**** MATERIAL FOR THE TASK ****

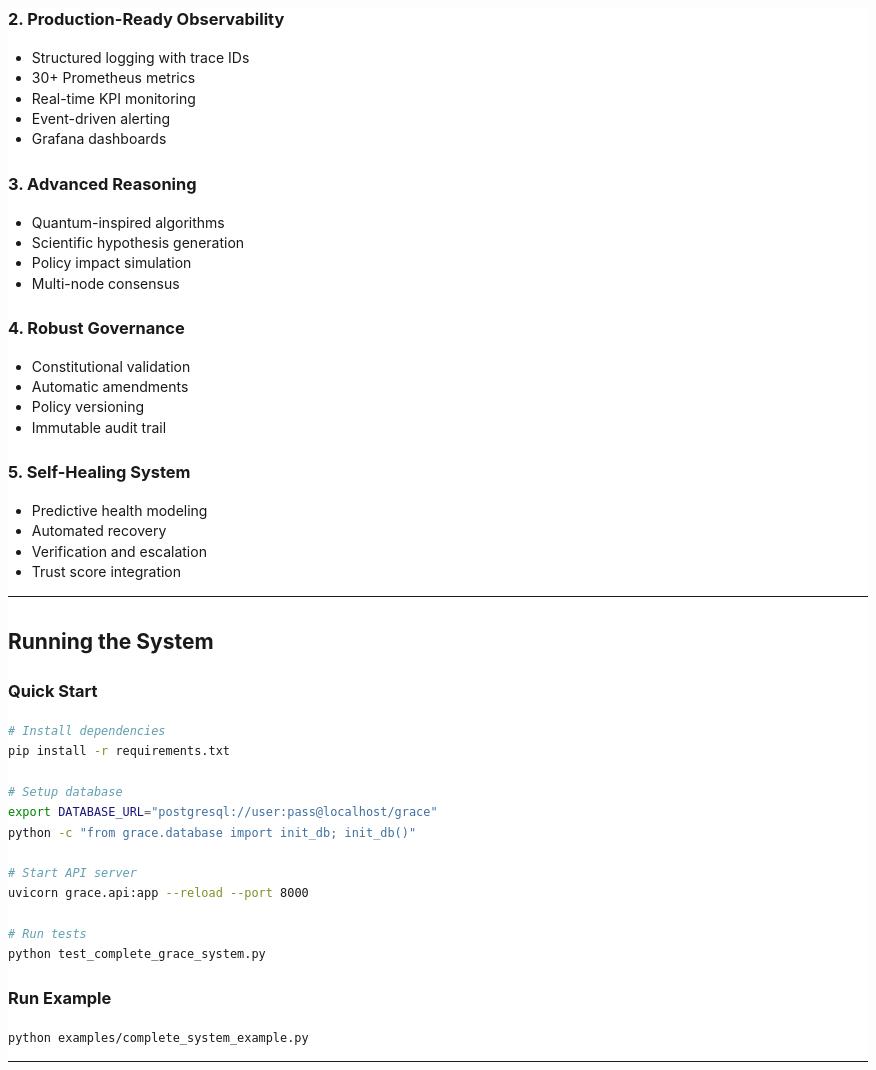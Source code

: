 ### 2. Production-Ready Observability
- Structured logging with trace IDs
- 30+ Prometheus metrics
- Real-time KPI monitoring
- Event-driven alerting
- Grafana dashboards

### 3. Advanced Reasoning
- Quantum-inspired algorithms
- Scientific hypothesis generation
- Policy impact simulation
- Multi-node consensus

### 4. Robust Governance
- Constitutional validation
- Automatic amendments
- Policy versioning
- Immutable audit trail

### 5. Self-Healing System
- Predictive health modeling
- Automated recovery
- Verification and escalation
- Trust score integration

---

## Running the System

### Quick Start
```bash
# Install dependencies
pip install -r requirements.txt

# Setup database
export DATABASE_URL="postgresql://user:pass@localhost/grace"
python -c "from grace.database import init_db; init_db()"

# Start API server
uvicorn grace.api:app --reload --port 8000

# Run tests
python test_complete_grace_system.py
```

### Run Example
```bash
python examples/complete_system_example.py
```

---
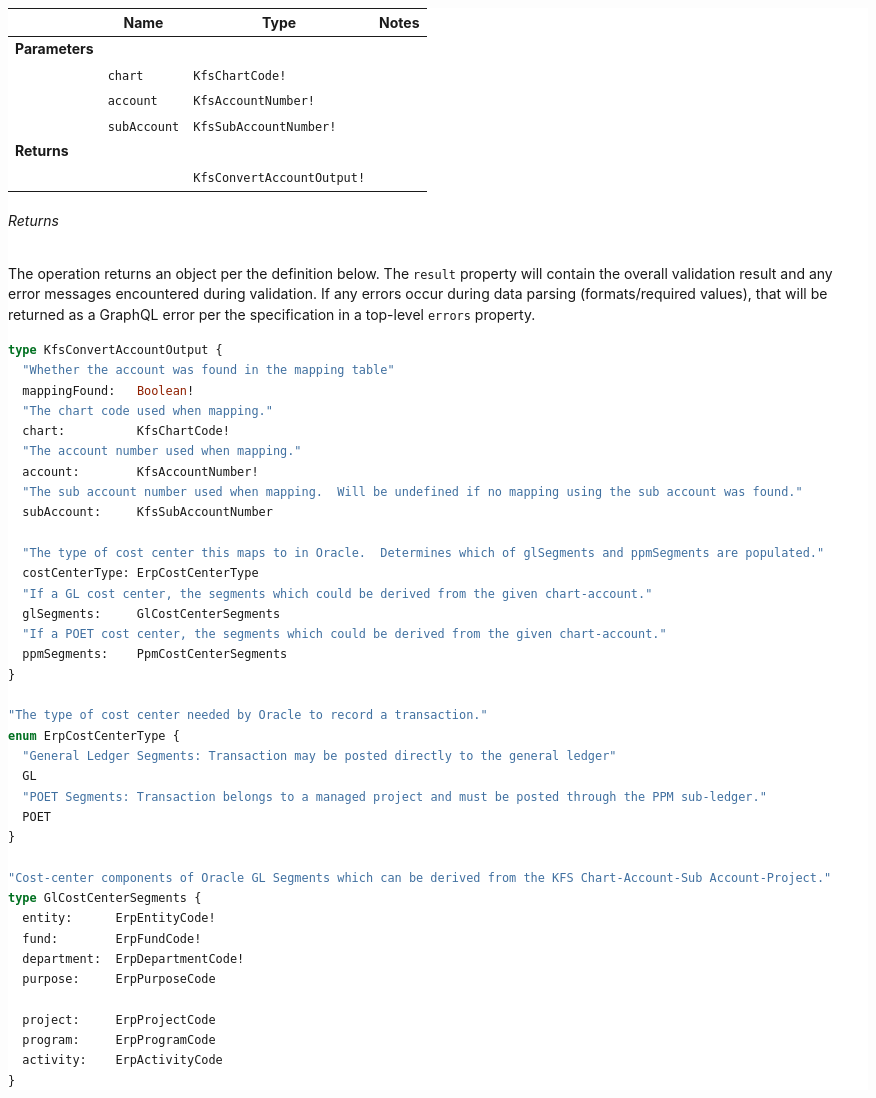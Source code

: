 
|                | Name         | Type                       | Notes |
| -------------- | ------------ | -------------------------- | ----- |
| **Parameters** |              |                            |       |
|                | `chart`      | `KfsChartCode!`            |       |
|                | `account`    | `KfsAccountNumber!`        |       |
|                | `subAccount` | `KfsSubAccountNumber!`     |       |
| **Returns**    |              |                            |       |
|                |              | `KfsConvertAccountOutput!` |       |

###### Returns

The operation returns an object per the definition below.  The `result` property will contain the overall validation result and any error messages encountered during validation.  If any errors occur during data parsing (formats/required values), that will be returned as a GraphQL error per the specification in a top-level `errors` property.

```graphql
type KfsConvertAccountOutput {
  "Whether the account was found in the mapping table"
  mappingFound:   Boolean!
  "The chart code used when mapping."
  chart:          KfsChartCode!
  "The account number used when mapping."
  account:        KfsAccountNumber!
  "The sub account number used when mapping.  Will be undefined if no mapping using the sub account was found."
  subAccount:     KfsSubAccountNumber

  "The type of cost center this maps to in Oracle.  Determines which of glSegments and ppmSegments are populated."
  costCenterType: ErpCostCenterType
  "If a GL cost center, the segments which could be derived from the given chart-account."
  glSegments:     GlCostCenterSegments
  "If a POET cost center, the segments which could be derived from the given chart-account."
  ppmSegments:    PpmCostCenterSegments
}

"The type of cost center needed by Oracle to record a transaction."
enum ErpCostCenterType {
  "General Ledger Segments: Transaction may be posted directly to the general ledger"
  GL
  "POET Segments: Transaction belongs to a managed project and must be posted through the PPM sub-ledger."
  POET
}

"Cost-center components of Oracle GL Segments which can be derived from the KFS Chart-Account-Sub Account-Project."
type GlCostCenterSegments {
  entity:      ErpEntityCode!
  fund:        ErpFundCode!
  department:  ErpDepartmentCode!
  purpose:     ErpPurposeCode

  project:     ErpProjectCode
  program:     ErpProgramCode
  activity:    ErpActivityCode
}

```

****

Every entry above needs to be printed again exactly, with its pictures left out.

Source code

: ### 2. Production-Ready Observability
- Structured logging with trace IDs
- 30+ Prometheus metrics
- Real-time KPI monitoring
- Event-driven alerting
- Grafana dashboards

### 3. Advanced Reasoning
- Quantum-inspired algorithms
- Scientific hypothesis generation
- Policy impact simulation
- Multi-node consensus

### 4. Robust Governance
- Constitutional validation
- Automatic amendments
- Policy versioning
- Immutable audit trail

### 5. Self-Healing System
- Predictive health modeling
- Automated recovery
- Verification and escalation
- Trust score integration

---

## Running the System

### Quick Start
```bash
# Install dependencies
pip install -r requirements.txt

# Setup database
export DATABASE_URL="postgresql://user:pass@localhost/grace"
python -c "from grace.database import init_db; init_db()"

# Start API server
uvicorn grace.api:app --reload --port 8000

# Run tests
python test_complete_grace_system.py
```

### Run Example
```bash
python examples/complete_system_example.py
```

---
Source code

: 
|                | Name         | Type                       | Notes |
| -------------- | ------------ | -------------------------- | ----- |
| **Parameters** |              |                            |       |
|                | `chart`      | `KfsChartCode!`            |       |
|                | `account`    | `KfsAccountNumber!`        |       |
|                | `subAccount` | `KfsSubAccountNumber!`     |       |
| **Returns**    |              |                            |       |
|                |              | `KfsConvertAccountOutput!` |       |

###### Returns

The operation returns an object per the definition below.  The `result` property will contain the overall validation result and any error messages encountered during validation.  If any errors occur during data parsing (formats/required values), that will be returned as a GraphQL error per the specification in a top-level `errors` property.

```graphql
type KfsConvertAccountOutput {
  "Whether the account was found in the mapping table"
  mappingFound:   Boolean!
  "The chart code used when mapping."
  chart:          KfsChartCode!
  "The account number used when mapping."
  account:        KfsAccountNumber!
  "The sub account number used when mapping.  Will be undefined if no mapping using the sub account was found."
  subAccount:     KfsSubAccountNumber

  "The type of cost center this maps to in Oracle.  Determines which of glSegments and ppmSegments are populated."
  costCenterType: ErpCostCenterType
  "If a GL cost center, the segments which could be derived from the given chart-account."
  glSegments:     GlCostCenterSegments
  "If a POET cost center, the segments which could be derived from the given chart-account."
  ppmSegments:    PpmCostCenterSegments
}

"The type of cost center needed by Oracle to record a transaction."
enum ErpCostCenterType {
  "General Ledger Segments: Transaction may be posted directly to the general ledger"
  GL
  "POET Segments: Transaction belongs to a managed project and must be posted through the PPM sub-ledger."
  POET
}

"Cost-center components of Oracle GL Segments which can be derived from the KFS Chart-Account-Sub Account-Project."
type GlCostCenterSegments {
  entity:      ErpEntityCode!
  fund:        ErpFundCode!
  department:  ErpDepartmentCode!
  purpose:     ErpPurposeCode

  project:     ErpProjectCode
  program:     ErpProgramCode
  activity:    ErpActivityCode
}

```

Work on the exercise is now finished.